What needs to be done: Scan the records for "true". Show the matching lines.

★ ★ ★ ★ ★ ★ ★

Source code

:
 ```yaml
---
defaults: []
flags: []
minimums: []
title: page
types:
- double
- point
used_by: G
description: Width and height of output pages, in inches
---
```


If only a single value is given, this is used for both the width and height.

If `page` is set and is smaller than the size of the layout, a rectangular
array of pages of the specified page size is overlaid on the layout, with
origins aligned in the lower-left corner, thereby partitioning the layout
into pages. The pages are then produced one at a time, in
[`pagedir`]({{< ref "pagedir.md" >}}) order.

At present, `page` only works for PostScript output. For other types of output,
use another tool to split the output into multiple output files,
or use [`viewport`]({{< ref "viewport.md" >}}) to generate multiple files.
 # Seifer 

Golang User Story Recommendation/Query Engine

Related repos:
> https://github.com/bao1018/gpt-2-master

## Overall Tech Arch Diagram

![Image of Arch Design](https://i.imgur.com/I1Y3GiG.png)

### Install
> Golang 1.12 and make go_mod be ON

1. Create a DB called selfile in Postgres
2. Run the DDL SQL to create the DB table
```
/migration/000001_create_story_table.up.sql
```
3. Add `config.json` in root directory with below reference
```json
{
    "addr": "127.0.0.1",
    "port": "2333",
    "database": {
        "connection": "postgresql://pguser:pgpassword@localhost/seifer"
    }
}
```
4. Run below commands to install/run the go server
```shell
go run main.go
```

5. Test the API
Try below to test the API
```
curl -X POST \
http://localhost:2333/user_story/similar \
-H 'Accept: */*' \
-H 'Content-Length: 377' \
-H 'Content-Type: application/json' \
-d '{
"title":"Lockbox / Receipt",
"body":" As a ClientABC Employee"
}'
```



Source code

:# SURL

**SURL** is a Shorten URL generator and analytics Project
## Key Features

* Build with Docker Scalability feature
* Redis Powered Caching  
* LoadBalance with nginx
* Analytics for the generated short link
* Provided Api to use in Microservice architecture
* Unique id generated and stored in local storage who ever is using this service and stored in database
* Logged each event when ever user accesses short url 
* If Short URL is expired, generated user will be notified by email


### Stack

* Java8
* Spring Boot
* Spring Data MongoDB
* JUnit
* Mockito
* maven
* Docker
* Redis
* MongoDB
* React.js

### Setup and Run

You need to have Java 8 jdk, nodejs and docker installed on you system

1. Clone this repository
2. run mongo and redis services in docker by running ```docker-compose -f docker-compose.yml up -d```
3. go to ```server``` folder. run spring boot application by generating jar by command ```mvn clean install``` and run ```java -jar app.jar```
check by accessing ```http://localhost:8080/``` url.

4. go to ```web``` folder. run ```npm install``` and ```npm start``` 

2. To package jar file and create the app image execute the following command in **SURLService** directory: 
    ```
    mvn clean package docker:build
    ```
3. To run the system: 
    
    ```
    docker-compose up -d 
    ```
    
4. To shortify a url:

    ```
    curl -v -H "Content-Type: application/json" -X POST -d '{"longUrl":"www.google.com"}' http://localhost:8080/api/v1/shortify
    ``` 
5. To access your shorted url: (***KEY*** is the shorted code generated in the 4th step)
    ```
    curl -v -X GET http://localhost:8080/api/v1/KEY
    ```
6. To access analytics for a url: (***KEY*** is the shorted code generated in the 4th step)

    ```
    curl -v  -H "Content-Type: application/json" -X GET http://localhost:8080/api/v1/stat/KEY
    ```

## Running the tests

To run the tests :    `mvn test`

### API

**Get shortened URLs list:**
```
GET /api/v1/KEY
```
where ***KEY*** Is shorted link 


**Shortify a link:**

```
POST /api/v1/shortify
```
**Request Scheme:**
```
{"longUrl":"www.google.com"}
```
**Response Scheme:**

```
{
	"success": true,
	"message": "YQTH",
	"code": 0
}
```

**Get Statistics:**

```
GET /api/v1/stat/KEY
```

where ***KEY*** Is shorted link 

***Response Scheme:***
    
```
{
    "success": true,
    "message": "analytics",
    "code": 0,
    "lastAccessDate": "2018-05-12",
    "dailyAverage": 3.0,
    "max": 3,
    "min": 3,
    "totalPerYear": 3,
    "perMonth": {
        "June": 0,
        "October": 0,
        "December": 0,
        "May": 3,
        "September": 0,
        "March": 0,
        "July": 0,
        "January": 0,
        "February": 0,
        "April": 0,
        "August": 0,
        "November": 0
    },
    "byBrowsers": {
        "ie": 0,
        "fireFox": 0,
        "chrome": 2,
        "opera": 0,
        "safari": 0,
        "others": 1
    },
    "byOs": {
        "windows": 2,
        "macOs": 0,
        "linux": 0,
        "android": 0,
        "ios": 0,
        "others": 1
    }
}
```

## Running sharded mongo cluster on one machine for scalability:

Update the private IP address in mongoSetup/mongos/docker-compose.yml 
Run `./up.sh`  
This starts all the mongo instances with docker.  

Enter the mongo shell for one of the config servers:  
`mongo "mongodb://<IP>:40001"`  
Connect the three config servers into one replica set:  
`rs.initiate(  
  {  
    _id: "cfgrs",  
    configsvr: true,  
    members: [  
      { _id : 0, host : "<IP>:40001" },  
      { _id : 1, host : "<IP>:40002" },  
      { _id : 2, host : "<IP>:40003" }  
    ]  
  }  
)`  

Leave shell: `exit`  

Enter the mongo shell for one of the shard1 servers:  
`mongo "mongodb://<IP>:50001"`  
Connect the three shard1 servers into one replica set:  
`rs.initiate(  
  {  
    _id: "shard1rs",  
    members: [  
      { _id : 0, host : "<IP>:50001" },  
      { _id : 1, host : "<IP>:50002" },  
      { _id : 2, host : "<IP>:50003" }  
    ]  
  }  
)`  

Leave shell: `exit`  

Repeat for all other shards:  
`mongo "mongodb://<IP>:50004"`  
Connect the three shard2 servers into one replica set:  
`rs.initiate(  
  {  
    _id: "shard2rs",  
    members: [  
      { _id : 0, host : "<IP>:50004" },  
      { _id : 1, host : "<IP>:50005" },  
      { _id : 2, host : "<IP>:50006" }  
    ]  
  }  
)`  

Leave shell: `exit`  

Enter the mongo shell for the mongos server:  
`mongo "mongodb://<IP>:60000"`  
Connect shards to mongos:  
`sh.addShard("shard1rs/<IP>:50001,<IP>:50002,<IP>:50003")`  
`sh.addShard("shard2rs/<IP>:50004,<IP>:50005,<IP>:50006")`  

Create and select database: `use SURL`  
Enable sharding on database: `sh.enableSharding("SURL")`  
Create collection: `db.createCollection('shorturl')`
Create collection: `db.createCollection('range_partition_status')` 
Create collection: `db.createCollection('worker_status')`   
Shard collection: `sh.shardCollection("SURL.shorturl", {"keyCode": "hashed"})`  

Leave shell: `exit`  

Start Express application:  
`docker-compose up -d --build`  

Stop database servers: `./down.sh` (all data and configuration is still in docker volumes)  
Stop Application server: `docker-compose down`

★ ★ ★ ★ ★ ★ ★

Expected output:
	"success": true,
    "success": true,
    configsvr: true,  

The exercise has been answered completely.